Ai Weiwei's Zodiac sculpture unveiled in New York

Ai Weiwei's public art project Circle of Animals: Zodiac Heads has been unveiled at the foot of New York's Pulitzer Fountain. The work consists of 12 bronze animal heads representing different phases of the Chinese calendar installed in a semi-circle in the shallow, stepped pools of the fountain.
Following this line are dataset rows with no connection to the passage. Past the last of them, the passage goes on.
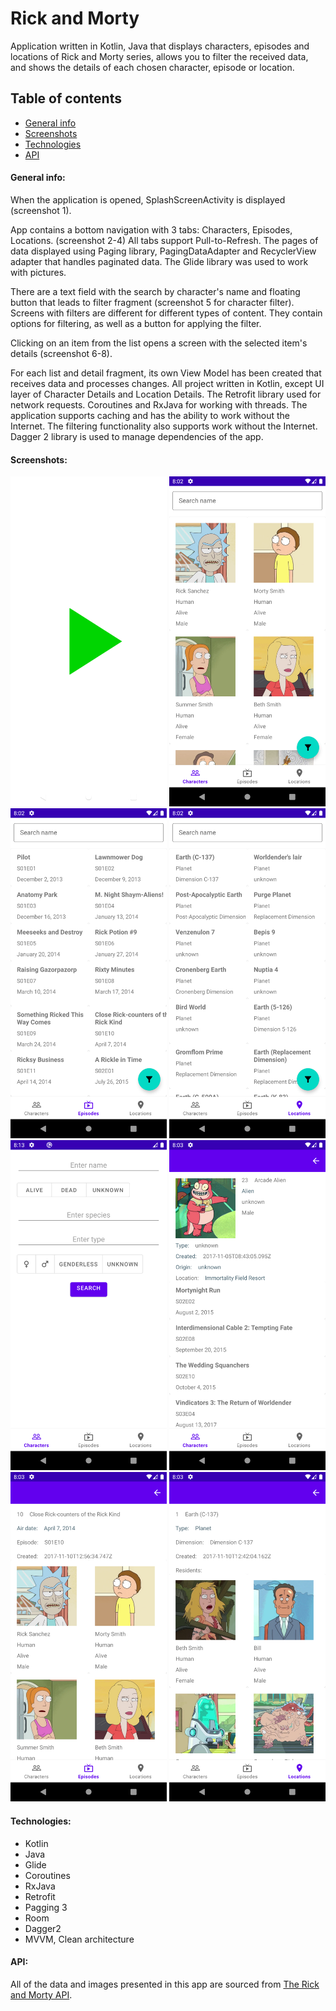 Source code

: # Rick and Morty

Application written in Kotlin, Java that displays characters, episodes and locations of Rick and
Morty series, allows you to filter the received data, and shows the details of each chosen
character, episode or location.

## Table of contents

* [General info](#general-info)
* [Screenshots](#screenshots)
* [Technologies](#technologies)
* [API](#API)

#### General info:

When the application is opened, SplashScreenActivity is displayed (screenshot 1).

App contains a bottom navigation with 3 tabs: Characters, Episodes, Locations. (screenshot 2-4)
All tabs support Pull-to-Refresh. The pages of data displayed using Paging library,
PagingDataAdapter and RecyclerView adapter that handles paginated data. The Glide library was used
to work with pictures.

There are a text field with the search by character's name and floating button that leads to filter
fragment (screenshot 5 for character filter). Screens with filters are different for different types
of content. They contain options for filtering, as well as a button for applying the filter.

Clicking on an item from the list opens a screen with the selected item's details (screenshot 6-8).

For each list and detail fragment, its own View Model has been created that receives data and
processes changes. All project written in Kotlin, except UI layer of Character Details and Location
Details. The Retrofit library used for network requests. Coroutines and RxJava for working with
threads. The application supports caching and has the ability to work without the Internet. The
filtering functionality also supports work without the Internet. Dagger 2 library is used to manage
dependencies of the app.

#### Screenshots:

<p float="left">
<img src="./screenshots/splash_screen.png" alt="Application opening" width="250">
	<img src="./screenshots/character_list.png" alt="Application opening" width="250">
<img src="./screenshots/episode_list.png" alt="Application opening" width="250">
<img src="./screenshots/location_list.png" alt="Application opening" width="250">
<img src="./screenshots/filter_characters.png" alt="Application opening" width="250">
<img src="./screenshots/character_details.png" alt="Application opening" width="250">
<img src="./screenshots/episode_details.png" alt="Application opening" width="250">
<img src="./screenshots/location_details.png" alt="Application opening" width="250">



</p>

#### Technologies:

* Kotlin
* Java
* Glide
* Coroutines
* RxJava
* Retrofit
* Pagging 3
* Room
* Dagger2
* MVVM, Clean architecture

#### API:

All of the data and images presented in this app are sourced
from [The Rick and Morty API](https://rickandmortyapi.com/). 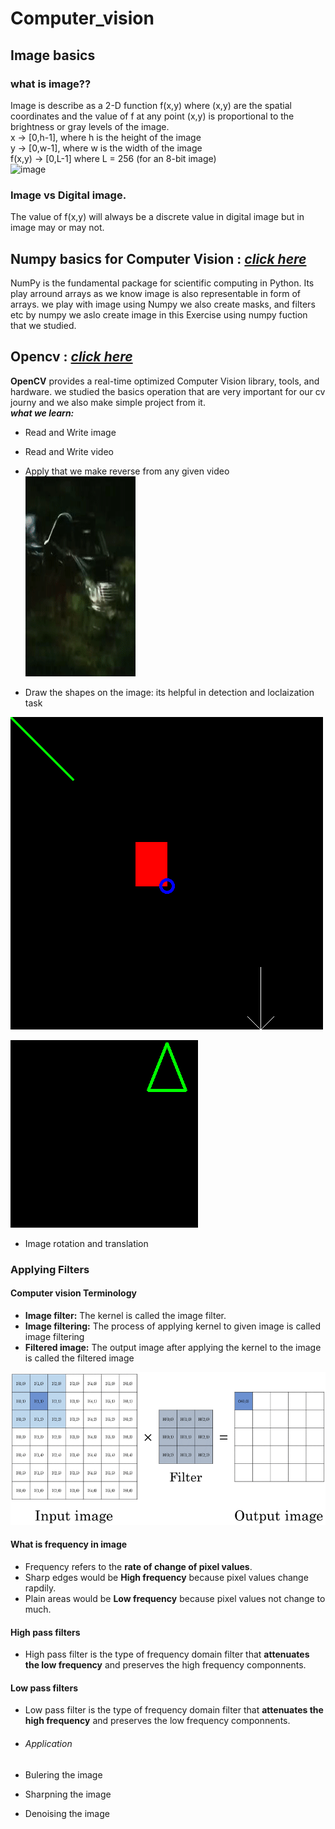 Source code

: # Computer_vision
## Image basics
### what is image??
Image is describe as a 2-D function f(x,y) where (x,y)
are the spatial coordinates and the value of f at any point (x,y)
is proportional to the brightness or gray levels of the image.
<br/> x -> [0,h-1], where h is the height of the image
<br/> y -> [0,w-1], where w is the width of the image
<br/> f(x,y) -> [0,L-1] where L = 256 (for an 8-bit image)
<br/>
![image](https://sites.google.com/a/online.sch.im/computing-at-snhs/_/rsrc/1437054062818/curriculum/computer-science/theory/3-year-7-graphic-processing/binary-images-1/8bytes.png?height=154&width=320)
### Image vs Digital image.
The value of f(x,y) will always be a discrete value in digital image but in image may or may not.

## Numpy basics for Computer Vision :  [*click here*](https://github.com/sairagillani18k/Computer_vision_projects/tree/main/Numpy_for_cv/)


NumPy is the fundamental package for scientific computing in Python.
Its play arround arrays as we know image is also representable in form of arrays.
we play with image using Numpy we also create masks, and filters etc by numpy we aslo create image in this Exercise using numpy fuction that we studied.

## Opencv : [*click here*](https://github.com/sairagillani18k/Computer_vision_projects/tree/main/opencv/)
**OpenCV** provides a real-time optimized Computer Vision library, tools, and hardware.
we studied the basics operation that are very important for our cv journy and we also make simple project from it.
<br/>
***what we learn:***
- Read and Write image
- Read and Write video
- Apply that we make reverse from any given video <br/>
![reverse video](https://github.com/sairagillani18k/Computer_vision_projects/blob/main/opencv/reversed_video.gif)

- Draw the shapes on the image: its helpful in detection and loclaization task

![line_and_figures](https://github.com/sairagillani18k/Computer_vision_projects/blob/main/opencv/line_and_figure.png)

![polygon](https://github.com/sairagillani18k/Computer_vision_projects/blob/main/opencv/poloygon.png)
<br/>
- Image rotation and translation

### Applying Filters 
#### Computer vision Terminology 
- **Image filter:** The kernel is called the image filter.
- **Image filtering:** The process of applying  kernel to given image is called image filtering
- **Filtered image:** The output image after applying the kernel to the image is called the filtered image <br/>
      
![kernel](https://github.com/sairagillani18k/Computer_vision_projects/blob/main/custom_filtering/kernel_img.png)

#### What is frequency in image
- Frequency refers to the **rate of change of pixel values**.
- Sharp edges would be **High frequency** because pixel values change rapdily.
- Plain areas would be **Low frequency** because pixel values not change to much.

#### High pass filters 
- High pass filter is the type of frequency domain filter that **attenuates the low frequency** and preserves the high frequency componnents.

#### Low pass filters 
- Low pass filter is the type of frequency domain filter that **attenuates the high frequency** and preserves the low frequency componnents.

- ###### Application
- Bulering the image
- Sharpning the image
- Denoising the image



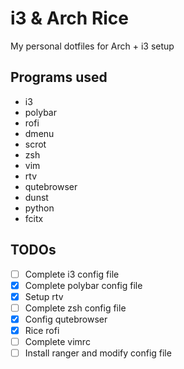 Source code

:# i3 & Arch Rice

My personal dotfiles for Arch + i3 setup

## Programs used

- i3
- polybar
- rofi
- dmenu
- scrot
- zsh
- vim
- rtv
- qutebrowser
- dunst
- python
- fcitx

## TODOs

- [ ] Complete i3 config file
- [x] Complete polybar config file 
- [x] Setup rtv
- [ ] Complete zsh config file 
- [x] Config qutebrowser
- [x] Rice rofi
- [ ] Complete vimrc
- [ ] Install ranger and modify config file 
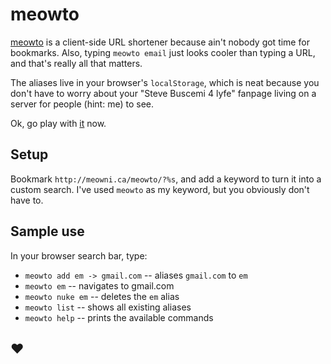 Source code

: # meowto

[meowto](http://meowni.ca/meowto) is a client-side URL shortener because ain't nobody got time for bookmarks. Also, typing `meowto email` just looks cooler than typing a URL, and that's really all that matters. 

The aliases live in your browser's `localStorage`, which is neat because you don't have to worry about your "Steve Buscemi 4 lyfe" fanpage living on a server for people (hint: me) to see. 

Ok, go play with [it](http://meowni.ca/meowto) now. 

## Setup
Bookmark `http://meowni.ca/meowto/?%s`, and add a keyword to turn it into a custom search. I've used `meowto` as my keyword, but you obviously don't have to.

## Sample use
In your browser search bar, type:
  - `meowto add em -> gmail.com` -- aliases `gmail.com` to `em`
  - `meowto em` -- navigates to gmail.com
  - `meowto nuke em` -- deletes the `em` alias
  - `meowto list` -- shows all existing aliases
  - `meowto help` -- prints the available commands

## ❤️
  
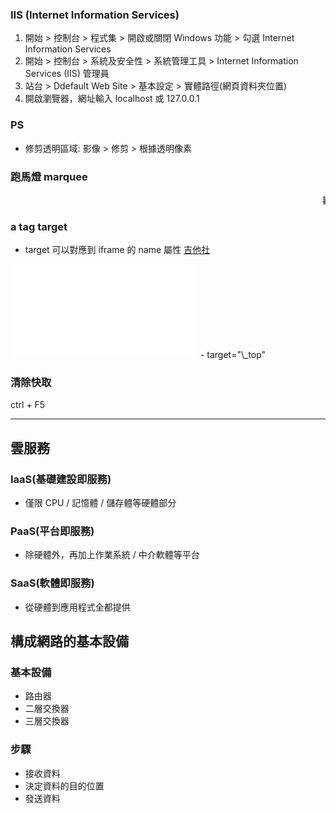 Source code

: ### IIS (Internet Information Services)

1. 開始 > 控制台 > 程式集 > 開啟或關閉 Windows 功能 > 勾選 Internet Information Services
2. 開始 > 控制台 > 系統及安全性 > 系統管理工具 > Internet Information Services (IIS) 管理員
3. 站台 > Ddefault Web Site > 基本設定 > 實體路徑(網頁資料夾位置)
4. 開啟瀏覽器，網址輸入 localhost 或 127.0.0.1

### PS

- 修剪透明區域:
  影像 > 修剪 > 根據透明像素

### 跑馬燈 marquee

<marquee>歡迎光臨校園社團介紹網，參觀後請支持社團活 動並熱烈參與</marquee>

### a tag target

- target 可以對應到 iframe 的 name 屬性
<a href="guitar_history.html" target="iframe">吉他社</a>
<iframe id="myframe" src="main.html" frameborder="0" name="iframe" scrolling="auto"></iframe>
- target="\_top"

### 清除快取

ctrl + F5

---

## 雲服務

### IaaS(基礎建設即服務)

- 僅限 CPU / 記憶體 / 儲存體等硬體部分

### PaaS(平台即服務)

- 除硬體外，再加上作業系統 / 中介軟體等平台

### SaaS(軟體即服務)

- 從硬體到應用程式全都提供

## 構成網路的基本設備

### 基本設備

- 路由器
- 二層交換器
- 三層交換器

### 步驟

- 接收資料
- 決定資料的目的位置
- 發送資料
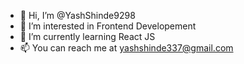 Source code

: - 👋 Hi, I’m @YashShinde9298
- 👀 I’m interested in Frontend Developement
- 🌱 I’m currently learning React JS
- 📫 You can reach me at yashshinde337@gmail.com

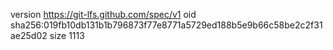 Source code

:version https://git-lfs.github.com/spec/v1
oid sha256:019fb10db131b1b796873f77e8771a5729ed188b5e9b66c58be2c2f31ae25d02
size 1113
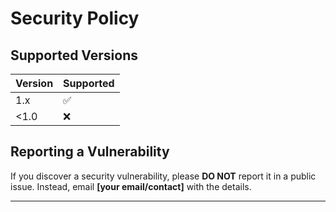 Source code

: # Security Policy

## Supported Versions
| Version | Supported |
|---------|----------|
| 1.x     | ✅ |
| <1.0    | ❌ |

## Reporting a Vulnerability
If you discover a security vulnerability, please **DO NOT** report it in a public issue. Instead, email **[your email/contact]** with the details.

---
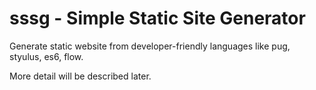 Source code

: # sssg - Simple Static Site Generator
Generate static website from developer-friendly languages like pug, styulus, es6, flow.

More detail will be described later.
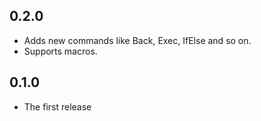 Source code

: ## 0.2.0

* Adds new commands like Back, Exec, IfElse and so on.
* Supports macros.

## 0.1.0

* The first release

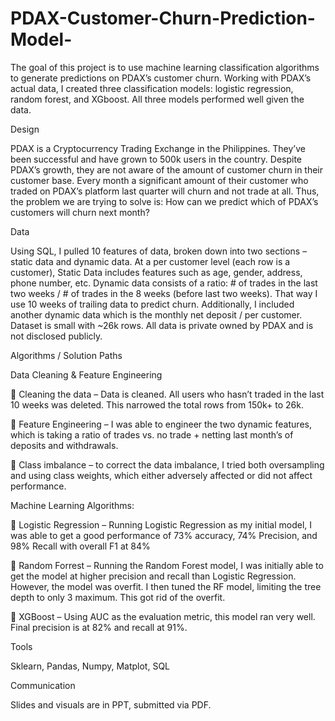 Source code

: # PDAX-Customer-Churn-Prediction-Model-

The goal of this project is to use machine learning classification algorithms to generate predictions on PDAX’s customer churn. Working with PDAX’s actual data, I created three classification models: logistic regression, random forest, and XGboost. All three models performed well given the data. 

Design

PDAX is a Cryptocurrency Trading Exchange in the Philippines. They’ve been successful and have grown to 500k users in the country. Despite PDAX’s growth, they are not aware of the amount of customer churn in their customer base. Every month a significant amount of their customer who traded on PDAX’s platform last quarter will churn and not trade at all. Thus, the problem we are trying to solve is: How can we predict which of PDAX’s customers will churn next month?

Data

Using SQL, I pulled 10 features of data, broken down into two sections – static data and dynamic data. At a per customer level (each row is a customer), Static Data includes features such as age, gender, address, phone number, etc. Dynamic data consists of a ratio:  # of trades in the last two weeks / # of trades in the 8 weeks (before last two weeks). That way I use 10 weeks of trailing data to predict churn. Additionally, I included another dynamic data which is the monthly net deposit / per customer.  Dataset is small with ~26k rows. All data is private owned by PDAX and is not disclosed publicly.

Algorithms / Solution Paths

Data Cleaning & Feature Engineering

	Cleaning the data – Data is cleaned. All users who hasn’t traded in the last 10 weeks was deleted. This narrowed the total rows from 150k+ to 26k.

	Feature Engineering – I was able to engineer the two dynamic features, which is taking a ratio of trades vs. no trade + netting last month’s of deposits and withdrawals.

	Class imbalance –  to correct the data imbalance, I tried both oversampling and using class weights, which either adversely affected or did not affect performance.

Machine Learning Algorithms:

	Logistic Regression – Running Logistic Regression as my initial model, I was able to get a good performance of 73% accuracy, 74% Precision, and 98% Recall with overall F1 at 84% 

	Random Forrest – Running the Random Forest model, I was initially able to get the model at higher precision and recall than Logistic Regression. However, the model was overfit. I then tuned the RF model, limiting the tree depth to only 3 maximum.  This got rid of the overfit.

	XGBoost – Using AUC as the evaluation metric, this model ran very well. Final precision is at 82% and recall at 91%. 

Tools

Sklearn, Pandas, Numpy, Matplot, SQL

Communication

Slides and visuals are in PPT, submitted via PDF. 
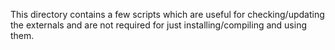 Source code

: This directory contains a few scripts which are useful for checking/updating
the externals and are not required for just installing/compiling and using
them.
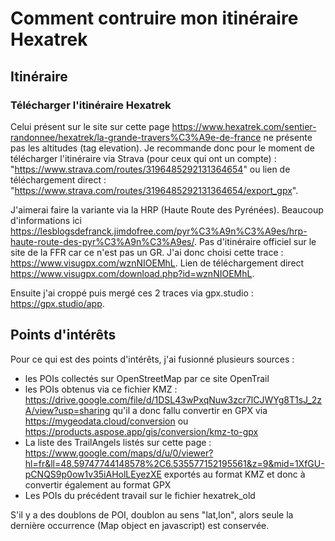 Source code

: # Comment contruire mon itinéraire Hexatrek

## Itinéraire

### Télécharger l'itinéraire Hexatrek

Celui présent sur le site sur cette page https://www.hexatrek.com/sentier-randonnee/hexatrek/la-grande-travers%C3%A9e-de-france ne présente pas les altitudes (tag elevation). Je recommande donc pour le moment de télécharger l'itinéraire via Strava (pour ceux qui ont un compte) : "https://www.strava.com/routes/3196485292131364654" ou lien de téléchargement direct : "https://www.strava.com/routes/3196485292131364654/export_gpx".

J'aimerai faire la variante via la HRP (Haute Route des Pyrénées). Beaucoup d'informations ici https://lesblogsdefranck.jimdofree.com/pyr%C3%A9n%C3%A9es/hrp-haute-route-des-pyr%C3%A9n%C3%A9es/. Pas d'itinéraire officiel sur le site de la FFR car ce n'est pas un GR. J'ai donc choisi cette trace : https://www.visugpx.com/wznNIOEMhL. Lien de téléchargement direct https://www.visugpx.com/download.php?id=wznNIOEMhL.

Ensuite j'ai croppé puis mergé ces 2 traces via gpx.studio : https://gpx.studio/app.


## Points d'intérêts

Pour ce qui est des points d'intérêts, j'ai fusionné plusieurs sources :
* les POIs collectés sur OpenStreetMap par ce site OpenTrail
* les POIs obtenus via ce fichier KMZ : https://drive.google.com/file/d/1DSL43wPxqNuw3zcr7lCJWYg8T1sJ_2zA/view?usp=sharing qu'il a donc fallu convertir en GPX via https://mygeodata.cloud/conversion ou https://products.aspose.app/gis/conversion/kmz-to-gpx
* La liste des TrailAngels listés sur cette page : https://www.google.com/maps/d/u/0/viewer?hl=fr&ll=48.59747744148578%2C6.535577152195561&z=9&mid=1XfGU-pCNQS9p0ow1v35iAHolLEyezXE exportés au format KMZ et donc à convertir également au format GPX
* Les POIs du précédent travail sur le fichier hexatrek_old

S'il y a des doublons de POI, doublon au sens "lat,lon", alors seule la dernière occurrence (Map object en javascript) est conservée.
The bronzes are scaled up versions of heads that originally adorned a Chinese imperial the water-clock in the Garden of Perfect Brightness in Beijing, which was looted by Anglo-French forces during the second Opium War in the 1850s. The repatriation of the heads has become cultural priority and in 2009 the Chinese Government launched a PR offensive against Christie's when the auction house attempted to sell two of the imperial bronzes as part of its Yves St Laurent / Pierre Berge auction. Berge taunted that he would give the heads for free if China vowed to "observe human rights and give liberty to the Tibetan people and welcome the Dalai Lama." Eventually at the sale, Cai Mingchao, the Chinese bidder who offered $14m for each head, refused to pay for them and described his sabotage of the auction as a patriotic act.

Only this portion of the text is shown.